After nearly a decade spent managing narrative on behalf of the most prominent venture-backed companies of their generation, in 2025 I left the corporate world behind to build something of my own.

My core thesis was that narrative is capital.

The zeitgeist was starting to coalesce around the idea that narrative is as important to creating value in venture-backed companies as product innovation or operational excellence. The most talented market participants, whether at the founder or investor level, increasingly share a common core competency: the ability to build consensus out of words.

The function I spent my career in, typically labeled on the org chart as “communications,” was starting to occupy a space much more nuanced than public relations, but the current set of practitioners were too entrenched in their traditional tradecraft to see the bigger picture of how their work could create the kind of value that can be measured on a balance sheet.

I had never really fit into the neat boxes of a comms IC role, and saw an opportunity to take advantage of this market shift.

I founded Dimes Square Advisory, paying homage to a place that was more narrative than neighborhood while reappropriating the label of NYC’s ascendant political class for my own deeply capitalistic purposes.

My goal was to serve as an angel advisor to early-stage founders in fintech and crypto, accepting a small cash retainer and equity stake in return for being their ultimate generalist.

Over the course of a year, and after speaking to more than a hundred founders over thousands of hours of Zoom calls and coffee chats, I realized that while I can generate interest in my advice with the right people, it’s a hard thing for me to price.

I started my career in politics, and when I see a mission or leader that’s irresistible to be close to, it goes against every fiber of my being to charge a toll for ideas that flow so freely in my head. After all, the only way to prove that my ideas are good is to share them. Once you share one idea, there are immediate diminishing returns to the value of the next idea.

The natural solution to my monetization challenge was to spend time building an audience on X. After all, I’d helped plenty of founders, investors, and political candidates successfully do this throughout my career, but for some reason it didn’t seem right yet for me.
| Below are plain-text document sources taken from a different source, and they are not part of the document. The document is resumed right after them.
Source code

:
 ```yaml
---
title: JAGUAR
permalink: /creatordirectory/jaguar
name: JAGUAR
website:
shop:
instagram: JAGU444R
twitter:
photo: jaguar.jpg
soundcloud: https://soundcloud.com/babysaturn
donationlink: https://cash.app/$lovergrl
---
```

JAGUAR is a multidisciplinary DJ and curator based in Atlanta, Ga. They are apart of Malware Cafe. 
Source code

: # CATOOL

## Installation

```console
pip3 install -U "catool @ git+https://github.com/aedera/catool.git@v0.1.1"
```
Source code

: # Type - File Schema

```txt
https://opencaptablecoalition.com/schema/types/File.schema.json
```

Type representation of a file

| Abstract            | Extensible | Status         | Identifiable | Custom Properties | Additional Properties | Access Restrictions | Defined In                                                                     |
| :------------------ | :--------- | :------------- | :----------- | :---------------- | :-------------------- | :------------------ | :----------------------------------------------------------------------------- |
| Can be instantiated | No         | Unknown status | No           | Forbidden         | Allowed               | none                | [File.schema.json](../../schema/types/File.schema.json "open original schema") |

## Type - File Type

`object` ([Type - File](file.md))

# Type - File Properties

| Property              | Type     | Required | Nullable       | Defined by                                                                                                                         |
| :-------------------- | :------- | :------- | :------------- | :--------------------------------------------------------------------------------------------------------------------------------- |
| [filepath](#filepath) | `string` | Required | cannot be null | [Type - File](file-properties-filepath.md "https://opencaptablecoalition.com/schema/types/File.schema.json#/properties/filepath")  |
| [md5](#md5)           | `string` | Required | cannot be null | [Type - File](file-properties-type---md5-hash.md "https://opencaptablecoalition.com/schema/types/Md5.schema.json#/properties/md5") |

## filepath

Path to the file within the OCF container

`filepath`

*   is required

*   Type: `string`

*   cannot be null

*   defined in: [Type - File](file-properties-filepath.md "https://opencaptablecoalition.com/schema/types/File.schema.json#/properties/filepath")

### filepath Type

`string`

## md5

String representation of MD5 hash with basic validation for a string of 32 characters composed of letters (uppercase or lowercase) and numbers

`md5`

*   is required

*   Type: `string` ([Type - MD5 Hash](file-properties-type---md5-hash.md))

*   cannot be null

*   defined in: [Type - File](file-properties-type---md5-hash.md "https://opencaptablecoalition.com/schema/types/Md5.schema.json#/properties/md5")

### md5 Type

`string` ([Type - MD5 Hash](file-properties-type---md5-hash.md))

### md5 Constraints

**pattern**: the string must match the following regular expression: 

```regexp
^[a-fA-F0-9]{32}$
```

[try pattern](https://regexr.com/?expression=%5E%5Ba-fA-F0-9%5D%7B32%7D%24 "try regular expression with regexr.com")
I thought my ideas were good, but I didn’t have an instinct for how to perform in front of an audience without a clear purpose.

Instead, I chose the riskier path. If I wanted to really test that my ideas could make money, I could do so by putting my own capital at stake.

DSA became the structure for that: not a services practice billing for advice, but a way to generate ideas and test them with my own money.

For angel advisory, this meant that instead of cold emailing every YC fintech from the past four batches, I'd find the companies I'd actually want to invest in and do anything possible to get on the cap table.

It also meant adding public markets to my toolkit, an arena I can participate in immediately, with a much tighter feedback loop on whether my ideas are right.

The craft is its own discipline, event-driven, macro, value, but it sharpens the same first-principles read of technology rather than competing with it.

And the opportunity is real, because the institutions that price public technology companies, the sell-side analysts and the buy-side PMs, mostly aren't built to understand technology the way someone inside it does. That gap throws off returns for anyone who can see what they're missing.

I don't know yet what DSA will become. The reasoning behind the bets lives on the ideas page, and if you're reading this, I've let you see the process in real time, before it's ready for the world.